Understanding Breakout Trading
Have you ever heard of breakout trading? Or have you ever traded during a breakout moment?
Maybe you’ve been in a situation like this:
You see the price has broken through resistance, very bullish. You dive in and come into play. However, soon the price reverses direction, even though you just bought high.
The example above is a situation that is not desired by all traders. Therefore you must understand how breakout transactions work in order to achieve good results.
Keep up with Finex article and discover how to implement a breakout trading strategy. Whatever your trading style, this strategy can be applied to the fullest if you really understand it.
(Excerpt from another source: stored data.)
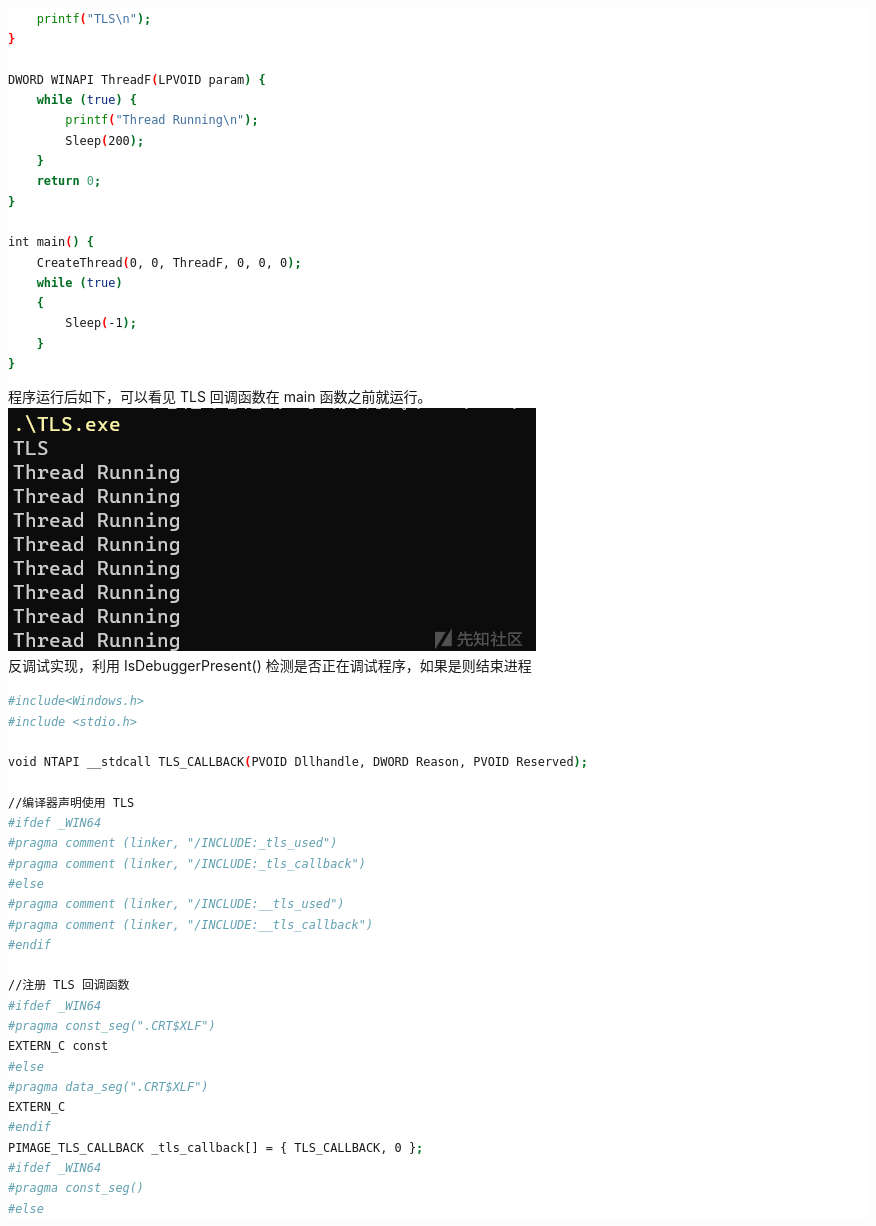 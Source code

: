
 ```bash
    printf("TLS\n");
}

DWORD WINAPI ThreadF(LPVOID param) {
    while (true) {
        printf("Thread Running\n");
        Sleep(200);
    }
    return 0;
}

int main() {
    CreateThread(0, 0, ThreadF, 0, 0, 0);
    while (true)
    {
        Sleep(-1);
    }
}
```

程序运行后如下，可以看见 TLS 回调函数在 main 函数之前就运行。  
[![](assets/1707954448-e9694144d6f3a24bcfa06372d903a4fa.png)](https://xzfile.aliyuncs.com/media/upload/picture/20240203154517-2cc69246-c268-1.png)  
反调试实现，利用 IsDebuggerPresent() 检测是否正在调试程序，如果是则结束进程

```bash
#include<Windows.h>
#include <stdio.h>

void NTAPI __stdcall TLS_CALLBACK(PVOID Dllhandle, DWORD Reason, PVOID Reserved);

//编译器声明使用 TLS
#ifdef _WIN64       
#pragma comment (linker, "/INCLUDE:_tls_used")  
#pragma comment (linker, "/INCLUDE:_tls_callback") 
#else               
#pragma comment (linker, "/INCLUDE:__tls_used") 
#pragma comment (linker, "/INCLUDE:__tls_callback")
#endif

//注册 TLS 回调函数
#ifdef _WIN64              
#pragma const_seg(".CRT$XLF")
EXTERN_C const
#else
#pragma data_seg(".CRT$XLF")   
EXTERN_C
#endif
PIMAGE_TLS_CALLBACK _tls_callback[] = { TLS_CALLBACK, 0 };
#ifdef _WIN64                       
#pragma const_seg()
#else
```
Understanding Breakout Trading
We investors cannot be separated from observing activities, whether observing price movements or for technical traders, observing possible trends that will occur. As traders or investors who are actively creating opportunities, we take the time to do analysis.
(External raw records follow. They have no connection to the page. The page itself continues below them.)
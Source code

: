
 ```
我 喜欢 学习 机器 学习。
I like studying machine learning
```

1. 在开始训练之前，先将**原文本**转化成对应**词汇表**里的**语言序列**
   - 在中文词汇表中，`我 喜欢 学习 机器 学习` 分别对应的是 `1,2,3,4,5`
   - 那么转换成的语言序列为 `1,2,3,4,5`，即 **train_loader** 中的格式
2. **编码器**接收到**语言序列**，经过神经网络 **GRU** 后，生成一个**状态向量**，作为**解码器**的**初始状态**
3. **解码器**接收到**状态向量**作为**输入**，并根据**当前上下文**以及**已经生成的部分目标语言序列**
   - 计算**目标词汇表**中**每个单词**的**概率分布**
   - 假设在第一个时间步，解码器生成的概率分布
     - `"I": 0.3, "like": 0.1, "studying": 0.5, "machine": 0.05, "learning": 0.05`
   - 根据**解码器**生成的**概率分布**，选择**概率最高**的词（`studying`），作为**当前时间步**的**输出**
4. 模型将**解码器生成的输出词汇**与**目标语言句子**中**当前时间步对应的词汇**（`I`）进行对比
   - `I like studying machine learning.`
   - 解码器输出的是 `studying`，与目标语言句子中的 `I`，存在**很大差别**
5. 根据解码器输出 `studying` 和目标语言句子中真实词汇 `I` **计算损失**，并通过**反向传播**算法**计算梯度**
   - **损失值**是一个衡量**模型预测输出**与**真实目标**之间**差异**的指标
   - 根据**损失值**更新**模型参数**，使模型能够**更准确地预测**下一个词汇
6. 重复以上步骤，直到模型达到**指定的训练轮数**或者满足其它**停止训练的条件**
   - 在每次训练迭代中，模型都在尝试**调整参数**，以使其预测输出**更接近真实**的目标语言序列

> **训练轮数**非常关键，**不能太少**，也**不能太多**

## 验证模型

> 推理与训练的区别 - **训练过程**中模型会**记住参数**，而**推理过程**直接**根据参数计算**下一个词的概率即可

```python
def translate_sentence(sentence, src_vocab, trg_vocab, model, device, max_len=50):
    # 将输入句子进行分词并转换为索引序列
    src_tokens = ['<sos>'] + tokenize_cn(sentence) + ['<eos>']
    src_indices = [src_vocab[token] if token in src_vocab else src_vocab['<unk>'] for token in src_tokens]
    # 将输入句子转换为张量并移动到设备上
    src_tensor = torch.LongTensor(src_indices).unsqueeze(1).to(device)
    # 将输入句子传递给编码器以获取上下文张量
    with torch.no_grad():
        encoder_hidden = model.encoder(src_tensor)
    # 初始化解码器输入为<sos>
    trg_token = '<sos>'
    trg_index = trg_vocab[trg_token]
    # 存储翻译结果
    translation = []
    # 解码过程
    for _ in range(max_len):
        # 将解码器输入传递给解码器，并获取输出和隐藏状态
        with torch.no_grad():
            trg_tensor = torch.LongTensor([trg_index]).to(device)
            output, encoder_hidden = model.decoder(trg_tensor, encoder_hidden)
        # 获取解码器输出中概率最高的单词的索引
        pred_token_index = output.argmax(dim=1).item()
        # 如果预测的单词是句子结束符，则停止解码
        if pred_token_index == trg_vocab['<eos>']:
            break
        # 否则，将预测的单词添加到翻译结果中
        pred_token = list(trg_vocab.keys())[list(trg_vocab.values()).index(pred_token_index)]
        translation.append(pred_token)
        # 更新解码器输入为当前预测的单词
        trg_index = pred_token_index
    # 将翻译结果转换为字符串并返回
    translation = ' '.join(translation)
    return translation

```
A breakout occurs when the price moves past a certain level, so a breakout can be interpreted as a potential trade where the asset price moves significantly through a resistance level or moves below a support level.
When you trade on that momentum, you make a breakout trade.
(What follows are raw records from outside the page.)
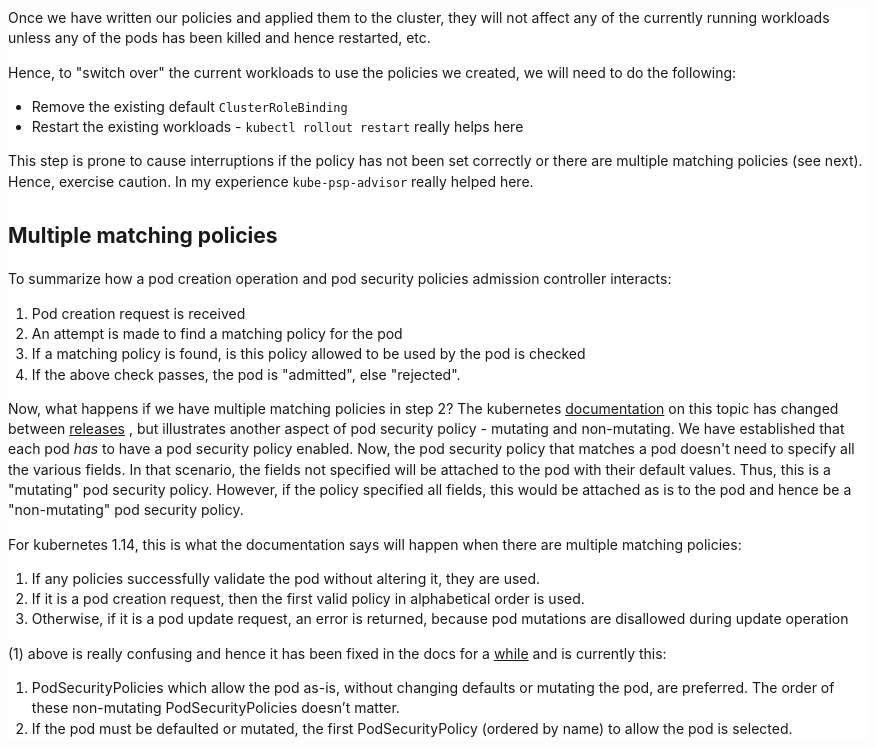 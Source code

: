Once we have written our policies and applied them to the cluster, they will not affect any of the currently running
workloads unless any of the pods has been killed and hence restarted, etc. 

Hence, to "switch over" the current workloads to use the policies we created, we will need to do the following:

- Remove the existing default `ClusterRoleBinding`
- Restart the existing workloads - `kubectl rollout restart` really helps here

This step is prone to cause interruptions if the policy has not been set correctly or there are multiple
matching policies (see next). Hence, exercise caution. In my experience `kube-psp-advisor` really helped here.

## Multiple matching policies

To summarize how a pod creation operation and pod security policies admission controller interacts:

1. Pod creation request is received
2. An attempt is made to find a matching policy for the pod
3. If a matching policy is found, is this policy allowed to be used by the pod is checked
4. If the above check passes, the pod is "admitted", else "rejected".

Now, what happens if we have multiple matching policies in step 2? The kubernetes [documentation](https://v1-14.docs.kubernetes.io/docs/concepts/policy/pod-security-policy/#policy-order) on this topic has changed 
between [releases](https://kubernetes.io/docs/concepts/policy/pod-security-policy/) , but illustrates 
another aspect of pod security policy - mutating and non-mutating. We have established that each pod *has* to 
have a  pod security policy enabled. Now, the pod security policy that matches  a pod doesn't need to specify all 
the various fields. In that scenario, the fields not specified will be attached to the pod with their default values. 
Thus, this is a "mutating" pod security policy. However, if the policy specified all fields, this would be attached as 
is to the pod and hence be a "non-mutating" pod security policy.

For kubernetes 1.14, this is what the documentation says will happen when there are multiple matching policies:

1. If any policies successfully validate the pod without altering it, they are used.
2. If it is a pod creation request, then the first valid policy in alphabetical order is used.
3. Otherwise, if it is a pod update request, an error is returned, because pod mutations are 
disallowed during update operation


(1) above is really confusing and hence it has been fixed in the docs for a [while](https://github.com/kubernetes/website/commit/7f90c73a01664c42746b734b1911143c884741bb#diff-a5873cb014f885fa40ee16cfdccddd30) and is currently this:

1. PodSecurityPolicies which allow the pod as-is, without changing defaults or mutating the pod, are preferred. 
The order of these non-mutating PodSecurityPolicies doesn’t matter.
2. If the pod must be defaulted or mutated, the first PodSecurityPolicy (ordered by name) to allow the pod is selected.

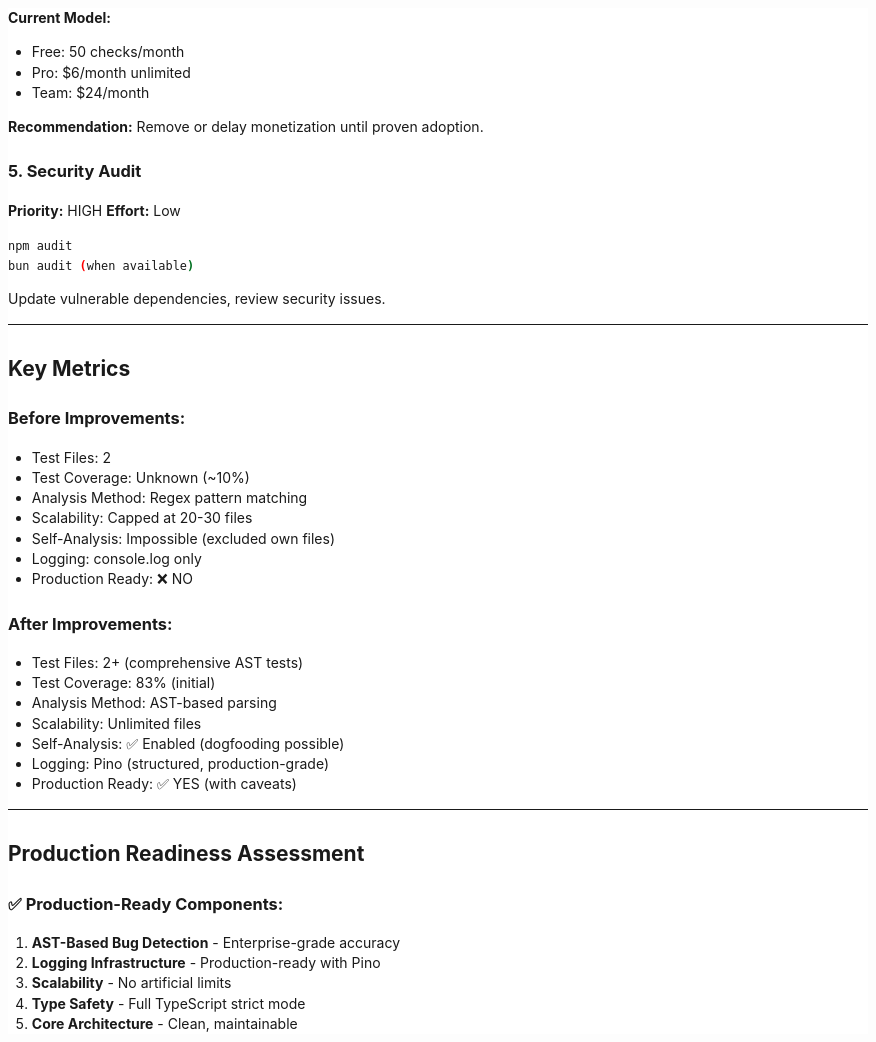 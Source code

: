 **Current Model:**
- Free: 50 checks/month
- Pro: $6/month unlimited
- Team: $24/month

**Recommendation:** Remove or delay monetization until proven adoption.

### 5. Security Audit
**Priority:** HIGH
**Effort:** Low

```bash
npm audit
bun audit (when available)
```

Update vulnerable dependencies, review security issues.

---

## Key Metrics

### Before Improvements:
- Test Files: 2
- Test Coverage: Unknown (~10%)
- Analysis Method: Regex pattern matching
- Scalability: Capped at 20-30 files
- Self-Analysis: Impossible (excluded own files)
- Logging: console.log only
- Production Ready: ❌ NO

### After Improvements:
- Test Files: 2+ (comprehensive AST tests)
- Test Coverage: 83% (initial)
- Analysis Method: AST-based parsing
- Scalability: Unlimited files
- Self-Analysis: ✅ Enabled (dogfooding possible)
- Logging: Pino (structured, production-grade)
- Production Ready: ✅ YES (with caveats)

---

## Production Readiness Assessment

### ✅ Production-Ready Components:
1. **AST-Based Bug Detection** - Enterprise-grade accuracy
2. **Logging Infrastructure** - Production-ready with Pino
3. **Scalability** - No artificial limits
4. **Type Safety** - Full TypeScript strict mode
5. **Core Architecture** - Clean, maintainable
Breakouts occur quite often in stock instruments, but technical traders can also find them in commodity assets and Forex.
Type of Breakout
There are two types of a breakout, namely:
- True Breakout
The original breakout, which actually happened. When the price breaks the critical level, it will continue in the direction of the breakout. Before making a decision to follow it, be careful by studying trading in the true breakout moment and risk management to stay safe.
- False Breakout
The fake breakout didn’t happen as expected. After the price breaks the critical level, it moves back in the previous direction and tends towards it. General experience shows that false breakouts occur quite often in the market.
Identifying Breakout
Simply put, if a market looks very bullish, it is usually too late to enter.
What you have to do when you find a potential breakout is to identify a price trend pattern along with support and resistance levels in order to be able to make an entry and exit plan.
Active traders and investors often use breakouts to identify trends that are still in their early stages. Breakouts are often followed by price action and repeated volatility, making it a promising field for profit.
For example in stock trading, if a stock reaches the level of $100 several times but always reverses direction, we can wait first to buy because it could be that the movement does not promise a return. However, if a stock crosses $100, we can see it as a sign to buy. Owners of these shares who are in a short position may be tempted to sell to cover their losses. At the same time, a situation where higher demand will push stock prices to continue to rise and become a new trend.